Manchester City supporters have never felt this good but the red half of Manchester have never been so down.
It was a cruel way to lose the title but when Yaya Touré scored City’s second against Newcastle last week, that was it. All done. Or so it seemed.
Yet somehow the Premier League crown was astoundingly heading back to Old Trafford with City needing to score twice in injury time. Suddenly, it was back on. Then, all gone again.
For the Red Devils it was mental torture, anguish, and a crushing sense of loss and failure.
Perhaps anger at Queens Park Rangers’ defence collapsing after believing they were safe no matter what.
But where did it all go wrong for United? Was it the BetFred curse striking again? Back in 1998, Fred Done paid out £500,000 when United soared 12 points clear of Arsenal, who had a game in hand and wrestled back top spot. On Sunday, the Red Devils supporter was red-faced again.
But there has got to be more to it than that. Sunday 8 April, Wayne Rooney helped United go eight points clear with six games to go.
Four points from an available 12 ultimately led to Sir Alex Ferguson’s downfall. Losing at Wigan was inexcusable. A draw would have meant he had his hands on United’s 20th title.
So what now? The likes of Phil Jones, Tom Cleverley, Danny Welbeck and even Rooney need to bottle how they felt out on the pitch, when the harrowing news filtered through. This needs to drive them on next season and the four or five after that.
Ferguson will postpone retirement for at least another two or three years. This is no way for him to go out.
It should also goad him into importing some intensity into a lacklustre midfield.

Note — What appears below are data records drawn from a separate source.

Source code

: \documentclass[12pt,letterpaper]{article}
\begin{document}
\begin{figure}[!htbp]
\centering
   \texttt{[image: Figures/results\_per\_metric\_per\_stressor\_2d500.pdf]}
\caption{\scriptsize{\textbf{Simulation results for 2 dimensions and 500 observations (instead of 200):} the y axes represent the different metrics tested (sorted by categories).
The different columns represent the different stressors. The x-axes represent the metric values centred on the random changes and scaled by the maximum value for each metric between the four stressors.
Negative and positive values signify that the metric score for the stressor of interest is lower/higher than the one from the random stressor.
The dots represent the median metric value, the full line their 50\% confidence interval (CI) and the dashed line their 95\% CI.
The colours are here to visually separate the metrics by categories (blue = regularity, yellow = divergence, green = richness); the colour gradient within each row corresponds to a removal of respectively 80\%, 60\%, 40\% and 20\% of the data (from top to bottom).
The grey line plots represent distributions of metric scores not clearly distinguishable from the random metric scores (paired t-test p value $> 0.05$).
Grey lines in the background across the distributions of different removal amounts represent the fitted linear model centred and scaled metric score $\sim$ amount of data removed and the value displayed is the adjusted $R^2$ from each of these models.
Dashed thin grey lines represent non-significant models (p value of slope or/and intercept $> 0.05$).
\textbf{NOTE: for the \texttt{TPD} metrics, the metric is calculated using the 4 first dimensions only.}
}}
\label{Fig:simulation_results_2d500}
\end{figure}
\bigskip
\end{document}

Cleverley and Paul Pogba should be mainstays next season, but humiliating European defeats require a major change.
Two young, dynamic, powerhouse midfielders need to be bought – young Tourés but with more drive and loyalty.

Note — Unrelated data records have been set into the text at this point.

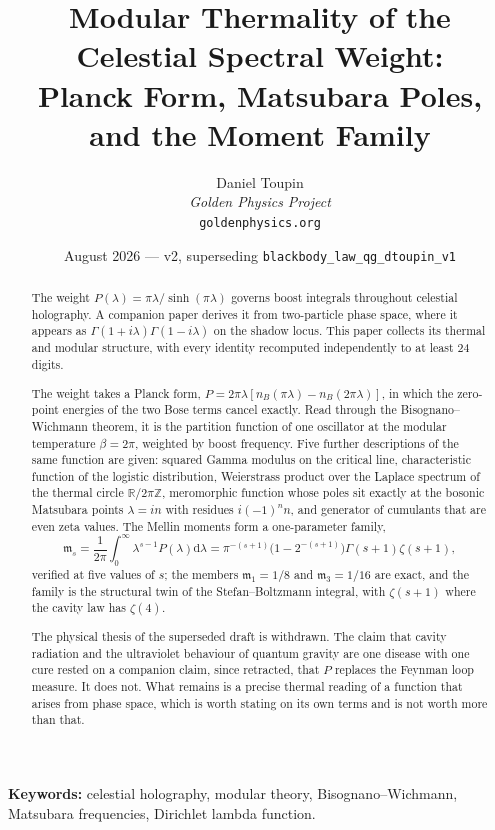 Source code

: \documentclass[12pt,a4paper]{article}
\title{Modular Thermality of the Celestial Spectral Weight:\\[4pt]
Planck Form, Matsubara Poles, and the Moment Family}
\author{Daniel Toupin\\[4pt]
\textit{Golden Physics Project}\\[2pt]
\texttt{goldenphysics.org}}
\date{August 2026 --- v2, superseding \texttt{blackbody\_law\_qg\_dtoupin\_v1}}
\theoremstyle{plain}
\theoremstyle{definition}
\theoremstyle{remark}
\newcommand{\R}{\mathbb{R}}
\newcommand{\Z}{\mathbb{Z}}
\newcommand{\dd}{\mathrm{d}}
\newcommand{\mm}{\mathfrak{m}}
\begin{document}
\maketitle

\begin{abstract}
\noindent
The weight $P(\lambda)=\pi\lambda/\sinh(\pi\lambda)$ governs boost
integrals throughout celestial holography. A companion paper derives it
from two-particle phase space, where it appears as
$\Gamma(1+i\lambda)\Gamma(1-i\lambda)$ on the shadow locus. This paper
collects its thermal and modular structure, with every identity
recomputed independently to at least 24 digits.

The weight takes a Planck form,
$P=2\pi\lambda[n_B(\pi\lambda)-n_B(2\pi\lambda)]$, in which the
zero-point energies of the two Bose terms cancel exactly. Read through
the Bisognano--Wichmann theorem, it is the partition function of one
oscillator at the modular temperature $\beta=2\pi$, weighted by boost
frequency. Five further descriptions of the same function are given:
squared Gamma modulus on the critical line, characteristic function of
the logistic distribution, Weierstrass product over the Laplace
spectrum of the thermal circle $\R/2\pi\Z$, meromorphic function whose
poles sit exactly at the bosonic Matsubara points $\lambda=in$ with
residues $i(-1)^n n$, and generator of cumulants that are even zeta
values. The Mellin moments form a one-parameter family,
\[
\mm_s=\frac{1}{2\pi}\int_0^\infty\lambda^{s-1}P(\lambda)\dd\lambda
=\pi^{-(s+1)}\bigl(1-2^{-(s+1)}\bigr)\Gamma(s+1)\zeta(s+1),
\]
verified at five values of $s$; the members $\mm_1=1/8$ and
$\mm_3=1/16$ are exact, and the family is the structural twin of the
Stefan--Boltzmann integral, with $\zeta(s+1)$ where the cavity law has
$\zeta(4)$.

The physical thesis of the superseded draft is withdrawn. The claim
that cavity radiation and the ultraviolet behaviour of quantum gravity
are one disease with one cure rested on a companion claim, since
retracted, that $P$ replaces the Feynman loop measure. It does not.
What remains is a precise thermal reading of a function that arises
from phase space, which is worth stating on its own terms and is not
worth more than that.
\end{abstract}

\medskip
\noindent\textbf{Keywords:} celestial holography, modular theory,
Bisognano--Wichmann, Matsubara frequencies, Dirichlet lambda function.

\tableofcontents
\newpage
\end{document}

As most people were focused on City’s dramatic 3-2 win over QPR, Swansea City also had a thrilling climax to the season.
The win, the late goal, the club hero – who would have thought Danny Graham would score in the 86th minute to secure 11th place for Swansea?

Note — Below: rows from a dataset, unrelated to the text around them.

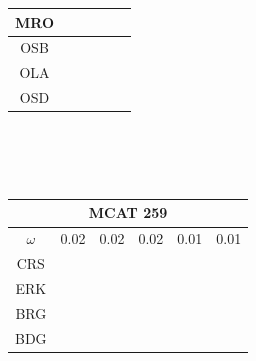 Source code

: \documentclass[12pt]{article}
\begin{document}
\begin{landscape}
\begin{figure}
\begin{minipage}[c]{0.3\textwidth}
\begin{tabular}{|c|c|c|c|c|c|}
        MRO&\cellcolor[HTML]{4DAF4A}&\cellcolor[HTML]{4DAF4A}&\cellcolor[HTML]{4DAF4A}&\cellcolor[HTML]{984EA3}&\cellcolor[HTML]{984EA3}\\ \hline %
        OSB&\cellcolor[HTML]{4DAF4A}&\cellcolor[HTML]{4DAF4A}&\cellcolor[HTML]{4DAF4A}&\cellcolor[HTML]{984EA3}&\cellcolor[HTML]{984EA3}\\ \hline %
        OLA&\cellcolor[HTML]{984EA3}&\cellcolor[HTML]{984EA3}&\cellcolor[HTML]{984EA3}&\cellcolor[HTML]{FF7F00}&\cellcolor[HTML]{FF7F00}\\ \hline %
        OSD&\cellcolor[HTML]{FF7F00}&\cellcolor[HTML]{984EA3}&\cellcolor[HTML]{984EA3}&\cellcolor[HTML]{FF7F00}&\cellcolor[HTML]{FF7F00}\\ \hline %
\end{tabular}\\$~$\\$~$\\
\hspace*{-5cm}
\begin{tabular}{|c|c|c|c|c|c|}%
         \hline \multicolumn{6}{|c|}{MCAT 259} \\ \hline
         $\omega$&0.02&0.02&0.02&0.01&0.01\\ \hline %
        CRS&\cellcolor[HTML]{E41A1C}&\cellcolor[HTML]{E41A1C}&\cellcolor[HTML]{E41A1C}&\cellcolor[HTML]{E41A1C}&\cellcolor[HTML]{E41A1C}\\ \hline %
        ERK&\cellcolor[HTML]{E41A1C}&\cellcolor[HTML]{E41A1C}&\cellcolor[HTML]{377EB8}&\cellcolor[HTML]{377EB8}&\cellcolor[HTML]{377EB8}\\ \hline %
        BRG&\cellcolor[HTML]{377EB8}&\cellcolor[HTML]{377EB8}&\cellcolor[HTML]{4DAF4A}&\cellcolor[HTML]{377EB8}&\cellcolor[HTML]{377EB8}\\ \hline %
        BDG&\cellcolor[HTML]{377EB8}&\cellcolor[HTML]{377EB8}&\cellcolor[HTML]{4DAF4A}&\cellcolor[HTML]{4DAF4A}&\cellcolor[HTML]{4DAF4A}\\ \hline %

\end{tabular}
\end{minipage}
\end{figure}
\end{landscape}
\end{document}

City’s first title in 44 years is an impressive achievement but Swansea out-did them in the surprise stakes this year.
For a team with limited resources, 11th place is a serious achievement, and the Swans have been everyone’s second favourite team this season.
They’ve also had a serious impact on the destination of the Premier League title and the Champions League spots, no mean feat for a team with the least familiar team sheet in the division.
They count Arsenal, City and Liverpool on their list of scalps and they’re style of play is not too bad either.
Brendan Rodgers deserves grand applause for striking a perfect balance between fine play and a stingy defence, the sides’ 14 clean sheets this season are testament to that.
Any ideas the players may have of letting their hair down in the post-season party period seem to have Rodgers’ endorsement too, a rare admission for a Premier League manager but a mark of how extraordinary the Welsh side’s year has been.
“It’s important now to celebrate that success,” said Rodgers on the final day.
“And we’ll look to improve over the summer and go again for next season.”